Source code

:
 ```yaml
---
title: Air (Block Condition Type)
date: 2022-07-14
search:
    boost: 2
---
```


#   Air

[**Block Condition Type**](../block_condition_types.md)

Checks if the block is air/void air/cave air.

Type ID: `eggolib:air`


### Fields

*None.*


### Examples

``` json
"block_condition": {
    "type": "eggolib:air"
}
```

★ ★ ★ ★

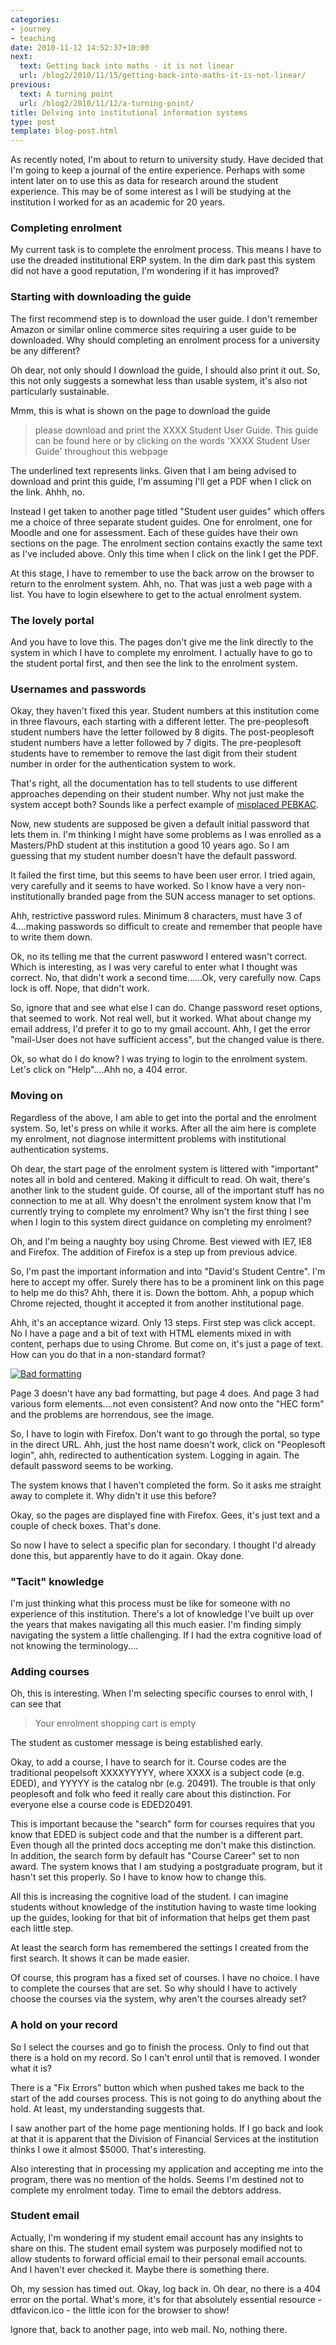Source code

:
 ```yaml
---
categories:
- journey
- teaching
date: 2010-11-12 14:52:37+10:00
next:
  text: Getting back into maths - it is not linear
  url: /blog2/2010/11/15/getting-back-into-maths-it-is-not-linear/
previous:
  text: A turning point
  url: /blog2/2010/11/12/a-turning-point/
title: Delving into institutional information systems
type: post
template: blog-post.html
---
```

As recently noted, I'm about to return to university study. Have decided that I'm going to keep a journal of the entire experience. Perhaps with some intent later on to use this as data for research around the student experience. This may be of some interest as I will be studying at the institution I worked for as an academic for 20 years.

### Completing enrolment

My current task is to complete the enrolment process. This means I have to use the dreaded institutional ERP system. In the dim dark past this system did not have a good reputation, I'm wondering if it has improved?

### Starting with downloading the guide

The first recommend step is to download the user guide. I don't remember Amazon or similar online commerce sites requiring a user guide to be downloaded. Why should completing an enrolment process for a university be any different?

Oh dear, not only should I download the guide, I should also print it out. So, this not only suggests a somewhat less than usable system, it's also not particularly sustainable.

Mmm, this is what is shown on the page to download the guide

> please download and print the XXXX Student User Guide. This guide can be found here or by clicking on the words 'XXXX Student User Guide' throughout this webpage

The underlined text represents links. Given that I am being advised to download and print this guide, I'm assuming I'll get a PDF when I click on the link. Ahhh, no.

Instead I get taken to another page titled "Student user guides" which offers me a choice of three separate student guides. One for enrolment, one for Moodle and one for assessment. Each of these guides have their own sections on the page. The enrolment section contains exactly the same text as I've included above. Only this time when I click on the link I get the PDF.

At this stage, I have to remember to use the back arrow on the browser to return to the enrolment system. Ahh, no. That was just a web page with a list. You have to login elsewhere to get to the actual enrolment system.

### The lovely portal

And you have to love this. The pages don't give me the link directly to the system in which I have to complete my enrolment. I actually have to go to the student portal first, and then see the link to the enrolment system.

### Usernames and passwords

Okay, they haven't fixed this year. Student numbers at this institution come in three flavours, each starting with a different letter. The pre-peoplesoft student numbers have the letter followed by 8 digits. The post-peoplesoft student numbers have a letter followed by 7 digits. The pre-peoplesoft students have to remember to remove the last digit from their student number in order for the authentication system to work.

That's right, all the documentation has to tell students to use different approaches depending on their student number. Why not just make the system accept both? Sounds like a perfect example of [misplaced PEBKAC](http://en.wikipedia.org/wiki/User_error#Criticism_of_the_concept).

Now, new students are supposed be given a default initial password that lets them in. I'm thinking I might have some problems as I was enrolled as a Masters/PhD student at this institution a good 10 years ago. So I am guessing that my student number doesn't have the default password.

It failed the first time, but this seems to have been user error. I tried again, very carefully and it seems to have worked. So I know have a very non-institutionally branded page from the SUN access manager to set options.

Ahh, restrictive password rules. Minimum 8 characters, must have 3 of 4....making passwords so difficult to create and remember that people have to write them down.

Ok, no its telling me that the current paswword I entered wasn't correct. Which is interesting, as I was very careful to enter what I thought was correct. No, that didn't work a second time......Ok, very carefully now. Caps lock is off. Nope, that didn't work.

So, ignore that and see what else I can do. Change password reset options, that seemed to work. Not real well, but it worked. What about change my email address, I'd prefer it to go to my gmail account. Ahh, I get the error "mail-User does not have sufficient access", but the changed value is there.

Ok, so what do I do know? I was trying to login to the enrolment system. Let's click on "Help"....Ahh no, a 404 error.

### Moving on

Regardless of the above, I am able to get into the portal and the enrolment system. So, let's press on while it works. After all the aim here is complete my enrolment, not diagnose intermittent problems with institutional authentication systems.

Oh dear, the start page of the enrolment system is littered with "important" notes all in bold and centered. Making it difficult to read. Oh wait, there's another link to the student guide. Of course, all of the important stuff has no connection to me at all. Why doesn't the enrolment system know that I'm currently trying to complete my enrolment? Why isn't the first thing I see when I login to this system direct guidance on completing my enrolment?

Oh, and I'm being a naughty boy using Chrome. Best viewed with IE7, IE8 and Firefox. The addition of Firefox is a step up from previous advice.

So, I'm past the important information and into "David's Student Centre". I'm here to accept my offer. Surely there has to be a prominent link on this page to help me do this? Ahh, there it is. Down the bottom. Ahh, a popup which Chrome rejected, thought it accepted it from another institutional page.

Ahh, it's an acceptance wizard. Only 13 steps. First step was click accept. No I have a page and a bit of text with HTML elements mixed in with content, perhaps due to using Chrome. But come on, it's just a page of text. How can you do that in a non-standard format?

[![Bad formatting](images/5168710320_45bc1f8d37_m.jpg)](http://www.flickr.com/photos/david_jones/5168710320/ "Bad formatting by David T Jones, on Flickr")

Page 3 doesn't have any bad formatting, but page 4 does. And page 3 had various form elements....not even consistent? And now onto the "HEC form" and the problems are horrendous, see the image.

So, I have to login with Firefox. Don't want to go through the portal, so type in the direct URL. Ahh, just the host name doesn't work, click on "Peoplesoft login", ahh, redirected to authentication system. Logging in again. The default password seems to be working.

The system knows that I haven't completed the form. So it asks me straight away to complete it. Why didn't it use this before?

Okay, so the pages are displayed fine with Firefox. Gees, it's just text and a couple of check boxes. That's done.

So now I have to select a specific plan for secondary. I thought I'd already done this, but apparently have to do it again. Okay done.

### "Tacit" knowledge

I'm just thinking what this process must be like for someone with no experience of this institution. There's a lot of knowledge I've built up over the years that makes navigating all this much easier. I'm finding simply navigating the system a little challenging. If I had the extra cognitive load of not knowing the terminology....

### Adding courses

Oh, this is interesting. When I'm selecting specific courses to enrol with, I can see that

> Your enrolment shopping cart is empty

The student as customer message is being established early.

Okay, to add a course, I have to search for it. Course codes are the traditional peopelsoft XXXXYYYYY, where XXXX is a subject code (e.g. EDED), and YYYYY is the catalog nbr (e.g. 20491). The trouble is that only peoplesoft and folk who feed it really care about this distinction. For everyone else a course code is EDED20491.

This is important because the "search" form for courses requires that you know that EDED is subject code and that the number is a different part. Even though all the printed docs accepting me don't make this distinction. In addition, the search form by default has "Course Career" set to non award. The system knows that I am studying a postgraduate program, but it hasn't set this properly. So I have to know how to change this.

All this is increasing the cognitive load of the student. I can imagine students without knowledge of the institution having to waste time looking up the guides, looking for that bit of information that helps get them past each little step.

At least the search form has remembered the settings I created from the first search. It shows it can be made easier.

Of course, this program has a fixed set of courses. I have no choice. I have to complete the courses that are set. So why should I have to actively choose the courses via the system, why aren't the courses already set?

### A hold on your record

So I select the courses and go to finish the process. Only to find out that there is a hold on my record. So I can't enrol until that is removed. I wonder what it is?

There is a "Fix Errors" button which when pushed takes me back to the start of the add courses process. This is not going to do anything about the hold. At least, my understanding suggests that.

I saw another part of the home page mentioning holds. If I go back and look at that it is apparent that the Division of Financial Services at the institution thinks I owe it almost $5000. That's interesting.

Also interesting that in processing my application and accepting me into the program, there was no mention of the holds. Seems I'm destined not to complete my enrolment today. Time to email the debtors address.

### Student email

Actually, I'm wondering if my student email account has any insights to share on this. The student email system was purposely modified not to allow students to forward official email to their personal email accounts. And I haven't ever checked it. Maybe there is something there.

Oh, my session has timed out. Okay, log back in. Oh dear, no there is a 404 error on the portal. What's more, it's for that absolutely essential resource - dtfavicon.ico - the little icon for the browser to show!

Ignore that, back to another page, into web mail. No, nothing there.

★ ★ ★ ★

#### Assignment:
Please transcribe only the lines in the records above running from the line that has "And you have" through the line that has "That's right, all", both included, exactly as they appear.

#### Response to the task:
And you have to love this. The pages don't give me the link directly to the system in which I have to complete my enrolment. I actually have to go to the student portal first, and then see the link to the enrolment system.

### Usernames and passwords

Okay, they haven't fixed this year. Student numbers at this institution come in three flavours, each starting with a different letter. The pre-peoplesoft student numbers have the letter followed by 8 digits. The post-peoplesoft student numbers have a letter followed by 7 digits. The pre-peoplesoft students have to remember to remove the last digit from their student number in order for the authentication system to work.

That's right, all the documentation has to tell students to use different approaches depending on their student number. Why not just make the system accept both? Sounds like a perfect example of [misplaced PEBKAC](http://en.wikipedia.org/wiki/User_error#Criticism_of_the_concept).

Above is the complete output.